_What is required_:
Return the entries below exactly as written.

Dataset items
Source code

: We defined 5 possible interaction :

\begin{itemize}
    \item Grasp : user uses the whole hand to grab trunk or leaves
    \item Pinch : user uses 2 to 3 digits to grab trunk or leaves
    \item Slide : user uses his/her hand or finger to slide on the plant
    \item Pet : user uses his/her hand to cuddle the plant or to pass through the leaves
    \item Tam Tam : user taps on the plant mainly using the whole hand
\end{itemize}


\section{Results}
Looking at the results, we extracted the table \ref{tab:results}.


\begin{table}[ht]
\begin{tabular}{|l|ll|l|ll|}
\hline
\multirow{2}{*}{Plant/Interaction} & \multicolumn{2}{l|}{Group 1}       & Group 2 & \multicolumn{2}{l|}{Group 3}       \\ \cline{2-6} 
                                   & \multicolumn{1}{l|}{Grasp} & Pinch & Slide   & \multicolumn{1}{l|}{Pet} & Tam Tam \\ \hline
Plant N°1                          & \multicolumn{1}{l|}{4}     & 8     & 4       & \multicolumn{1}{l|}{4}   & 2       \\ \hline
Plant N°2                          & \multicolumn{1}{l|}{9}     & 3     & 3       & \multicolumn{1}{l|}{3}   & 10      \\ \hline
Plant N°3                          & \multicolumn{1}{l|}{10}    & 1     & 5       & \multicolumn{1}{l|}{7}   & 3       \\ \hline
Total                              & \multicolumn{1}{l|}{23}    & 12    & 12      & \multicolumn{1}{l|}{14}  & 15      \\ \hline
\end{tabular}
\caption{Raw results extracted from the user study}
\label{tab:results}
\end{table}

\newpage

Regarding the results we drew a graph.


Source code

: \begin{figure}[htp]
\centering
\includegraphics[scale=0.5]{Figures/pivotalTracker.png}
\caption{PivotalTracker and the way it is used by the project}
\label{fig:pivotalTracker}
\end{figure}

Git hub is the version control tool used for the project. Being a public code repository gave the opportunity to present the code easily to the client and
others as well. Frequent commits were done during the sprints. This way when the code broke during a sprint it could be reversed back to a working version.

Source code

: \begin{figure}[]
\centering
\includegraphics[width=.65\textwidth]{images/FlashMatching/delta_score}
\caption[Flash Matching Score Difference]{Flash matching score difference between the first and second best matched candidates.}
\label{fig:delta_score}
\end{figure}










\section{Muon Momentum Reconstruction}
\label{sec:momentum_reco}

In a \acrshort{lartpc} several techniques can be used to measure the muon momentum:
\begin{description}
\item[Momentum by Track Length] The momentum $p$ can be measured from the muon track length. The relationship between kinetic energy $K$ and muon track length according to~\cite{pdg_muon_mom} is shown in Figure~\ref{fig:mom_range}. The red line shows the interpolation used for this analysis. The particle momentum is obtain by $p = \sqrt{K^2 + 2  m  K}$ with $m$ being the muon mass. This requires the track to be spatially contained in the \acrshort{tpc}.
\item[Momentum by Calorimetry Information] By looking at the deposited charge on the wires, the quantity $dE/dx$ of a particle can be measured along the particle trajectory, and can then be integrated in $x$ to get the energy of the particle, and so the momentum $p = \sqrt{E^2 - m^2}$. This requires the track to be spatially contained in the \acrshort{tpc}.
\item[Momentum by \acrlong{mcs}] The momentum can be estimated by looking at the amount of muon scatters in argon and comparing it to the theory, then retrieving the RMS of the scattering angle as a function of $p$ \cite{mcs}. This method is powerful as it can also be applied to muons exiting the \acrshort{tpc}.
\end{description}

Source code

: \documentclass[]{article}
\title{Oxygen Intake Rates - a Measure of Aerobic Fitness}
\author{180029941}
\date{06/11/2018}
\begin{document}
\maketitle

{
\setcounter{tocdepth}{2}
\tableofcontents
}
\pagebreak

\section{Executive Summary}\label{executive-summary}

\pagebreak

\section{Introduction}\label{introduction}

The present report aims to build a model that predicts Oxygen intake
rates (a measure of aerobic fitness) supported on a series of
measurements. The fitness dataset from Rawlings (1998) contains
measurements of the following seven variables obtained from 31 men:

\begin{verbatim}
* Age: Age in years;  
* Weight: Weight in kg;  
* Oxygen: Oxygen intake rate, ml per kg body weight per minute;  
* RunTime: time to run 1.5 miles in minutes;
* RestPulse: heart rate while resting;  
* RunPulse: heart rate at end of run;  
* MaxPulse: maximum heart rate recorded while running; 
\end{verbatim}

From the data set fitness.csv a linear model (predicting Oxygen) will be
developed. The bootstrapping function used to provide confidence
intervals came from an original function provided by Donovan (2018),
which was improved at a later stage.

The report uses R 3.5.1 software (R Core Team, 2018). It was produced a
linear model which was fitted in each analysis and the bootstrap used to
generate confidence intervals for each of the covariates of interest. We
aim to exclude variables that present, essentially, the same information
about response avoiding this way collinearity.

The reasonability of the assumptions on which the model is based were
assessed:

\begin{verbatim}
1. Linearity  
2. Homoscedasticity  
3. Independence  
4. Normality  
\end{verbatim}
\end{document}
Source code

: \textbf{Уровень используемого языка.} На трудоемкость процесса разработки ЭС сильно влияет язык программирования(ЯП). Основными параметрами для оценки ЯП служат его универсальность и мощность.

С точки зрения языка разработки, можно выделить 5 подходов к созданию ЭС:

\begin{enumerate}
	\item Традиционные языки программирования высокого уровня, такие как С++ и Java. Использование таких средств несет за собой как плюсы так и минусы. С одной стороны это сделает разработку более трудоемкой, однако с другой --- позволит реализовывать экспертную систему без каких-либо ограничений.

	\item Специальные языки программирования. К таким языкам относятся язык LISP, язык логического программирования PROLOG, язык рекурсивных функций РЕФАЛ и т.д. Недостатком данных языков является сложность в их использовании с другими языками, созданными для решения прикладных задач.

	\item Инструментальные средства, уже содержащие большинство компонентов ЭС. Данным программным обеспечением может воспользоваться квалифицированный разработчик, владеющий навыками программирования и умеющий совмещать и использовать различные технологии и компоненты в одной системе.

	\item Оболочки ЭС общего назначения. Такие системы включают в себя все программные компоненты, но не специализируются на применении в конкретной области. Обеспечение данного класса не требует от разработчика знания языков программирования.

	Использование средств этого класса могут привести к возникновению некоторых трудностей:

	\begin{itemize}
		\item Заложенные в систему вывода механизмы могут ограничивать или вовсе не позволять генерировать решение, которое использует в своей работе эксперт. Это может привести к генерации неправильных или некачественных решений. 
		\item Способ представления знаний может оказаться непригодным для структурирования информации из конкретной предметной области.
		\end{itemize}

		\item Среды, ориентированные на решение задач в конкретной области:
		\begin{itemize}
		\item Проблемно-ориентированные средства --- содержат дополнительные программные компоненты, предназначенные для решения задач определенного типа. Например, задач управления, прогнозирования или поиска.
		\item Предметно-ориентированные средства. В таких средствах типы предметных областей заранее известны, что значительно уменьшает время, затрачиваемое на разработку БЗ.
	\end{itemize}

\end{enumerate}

_Solution for this exercise_:
Source code

: We defined 5 possible interaction :

\begin{itemize}
    \item Grasp : user uses the whole hand to grab trunk or leaves
    \item Pinch : user uses 2 to 3 digits to grab trunk or leaves
    \item Slide : user uses his/her hand or finger to slide on the plant
    \item Pet : user uses his/her hand to cuddle the plant or to pass through the leaves
    \item Tam Tam : user taps on the plant mainly using the whole hand
\end{itemize}


\section{Results}
Looking at the results, we extracted the table \ref{tab:results}.


\begin{table}[ht]
\begin{tabular}{|l|ll|l|ll|}
\hline
\multirow{2}{*}{Plant/Interaction} & \multicolumn{2}{l|}{Group 1}       & Group 2 & \multicolumn{2}{l|}{Group 3}       \\ \cline{2-6} 
                                   & \multicolumn{1}{l|}{Grasp} & Pinch & Slide   & \multicolumn{1}{l|}{Pet} & Tam Tam \\ \hline
Plant N°1                          & \multicolumn{1}{l|}{4}     & 8     & 4       & \multicolumn{1}{l|}{4}   & 2       \\ \hline
Plant N°2                          & \multicolumn{1}{l|}{9}     & 3     & 3       & \multicolumn{1}{l|}{3}   & 10      \\ \hline
Plant N°3                          & \multicolumn{1}{l|}{10}    & 1     & 5       & \multicolumn{1}{l|}{7}   & 3       \\ \hline
Total                              & \multicolumn{1}{l|}{23}    & 12    & 12      & \multicolumn{1}{l|}{14}  & 15      \\ \hline
\end{tabular}
\caption{Raw results extracted from the user study}
\label{tab:results}
\end{table}

\newpage

Regarding the results we drew a graph.


Source code

: \begin{figure}[htp]
\centering
\includegraphics[scale=0.5]{Figures/pivotalTracker.png}
\caption{PivotalTracker and the way it is used by the project}
\label{fig:pivotalTracker}
\end{figure}

Git hub is the version control tool used for the project. Being a public code repository gave the opportunity to present the code easily to the client and
others as well. Frequent commits were done during the sprints. This way when the code broke during a sprint it could be reversed back to a working version.

Source code

: \begin{figure}[]
\centering
\includegraphics[width=.65\textwidth]{images/FlashMatching/delta_score}
\caption[Flash Matching Score Difference]{Flash matching score difference between the first and second best matched candidates.}
\label{fig:delta_score}
\end{figure}










\section{Muon Momentum Reconstruction}
\label{sec:momentum_reco}

In a \acrshort{lartpc} several techniques can be used to measure the muon momentum:
\begin{description}
\item[Momentum by Track Length] The momentum $p$ can be measured from the muon track length. The relationship between kinetic energy $K$ and muon track length according to~\cite{pdg_muon_mom} is shown in Figure~\ref{fig:mom_range}. The red line shows the interpolation used for this analysis. The particle momentum is obtain by $p = \sqrt{K^2 + 2  m  K}$ with $m$ being the muon mass. This requires the track to be spatially contained in the \acrshort{tpc}.
\item[Momentum by Calorimetry Information] By looking at the deposited charge on the wires, the quantity $dE/dx$ of a particle can be measured along the particle trajectory, and can then be integrated in $x$ to get the energy of the particle, and so the momentum $p = \sqrt{E^2 - m^2}$. This requires the track to be spatially contained in the \acrshort{tpc}.
\item[Momentum by \acrlong{mcs}] The momentum can be estimated by looking at the amount of muon scatters in argon and comparing it to the theory, then retrieving the RMS of the scattering angle as a function of $p$ \cite{mcs}. This method is powerful as it can also be applied to muons exiting the \acrshort{tpc}.
\end{description}

Source code

: \documentclass[]{article}
\title{Oxygen Intake Rates - a Measure of Aerobic Fitness}
\author{180029941}
\date{06/11/2018}
\begin{document}
\maketitle

{
\setcounter{tocdepth}{2}
\tableofcontents
}
\pagebreak

\section{Executive Summary}\label{executive-summary}

\pagebreak

\section{Introduction}\label{introduction}

The present report aims to build a model that predicts Oxygen intake
rates (a measure of aerobic fitness) supported on a series of
measurements. The fitness dataset from Rawlings (1998) contains
measurements of the following seven variables obtained from 31 men:

\begin{verbatim}
* Age: Age in years;  
* Weight: Weight in kg;  
* Oxygen: Oxygen intake rate, ml per kg body weight per minute;  
* RunTime: time to run 1.5 miles in minutes;
* RestPulse: heart rate while resting;  
* RunPulse: heart rate at end of run;  
* MaxPulse: maximum heart rate recorded while running; 
\end{verbatim}

From the data set fitness.csv a linear model (predicting Oxygen) will be
developed. The bootstrapping function used to provide confidence
intervals came from an original function provided by Donovan (2018),
which was improved at a later stage.

The report uses R 3.5.1 software (R Core Team, 2018). It was produced a
linear model which was fitted in each analysis and the bootstrap used to
generate confidence intervals for each of the covariates of interest. We
aim to exclude variables that present, essentially, the same information
about response avoiding this way collinearity.

The reasonability of the assumptions on which the model is based were
assessed:

\begin{verbatim}
1. Linearity  
2. Homoscedasticity  
3. Independence  
4. Normality  
\end{verbatim}
\end{document}
Source code

: \textbf{Уровень используемого языка.} На трудоемкость процесса разработки ЭС сильно влияет язык программирования(ЯП). Основными параметрами для оценки ЯП служат его универсальность и мощность.

С точки зрения языка разработки, можно выделить 5 подходов к созданию ЭС:

\begin{enumerate}
	\item Традиционные языки программирования высокого уровня, такие как С++ и Java. Использование таких средств несет за собой как плюсы так и минусы. С одной стороны это сделает разработку более трудоемкой, однако с другой --- позволит реализовывать экспертную систему без каких-либо ограничений.

	\item Специальные языки программирования. К таким языкам относятся язык LISP, язык логического программирования PROLOG, язык рекурсивных функций РЕФАЛ и т.д. Недостатком данных языков является сложность в их использовании с другими языками, созданными для решения прикладных задач.

	\item Инструментальные средства, уже содержащие большинство компонентов ЭС. Данным программным обеспечением может воспользоваться квалифицированный разработчик, владеющий навыками программирования и умеющий совмещать и использовать различные технологии и компоненты в одной системе.

	\item Оболочки ЭС общего назначения. Такие системы включают в себя все программные компоненты, но не специализируются на применении в конкретной области. Обеспечение данного класса не требует от разработчика знания языков программирования.

	Использование средств этого класса могут привести к возникновению некоторых трудностей:

	\begin{itemize}
		\item Заложенные в систему вывода механизмы могут ограничивать или вовсе не позволять генерировать решение, которое использует в своей работе эксперт. Это может привести к генерации неправильных или некачественных решений. 
		\item Способ представления знаний может оказаться непригодным для структурирования информации из конкретной предметной области.
		\end{itemize}

		\item Среды, ориентированные на решение задач в конкретной области:
		\begin{itemize}
		\item Проблемно-ориентированные средства --- содержат дополнительные программные компоненты, предназначенные для решения задач определенного типа. Например, задач управления, прогнозирования или поиска.
		\item Предметно-ориентированные средства. В таких средствах типы предметных областей заранее известны, что значительно уменьшает время, затрачиваемое на разработку БЗ.
	\end{itemize}

\end{enumerate}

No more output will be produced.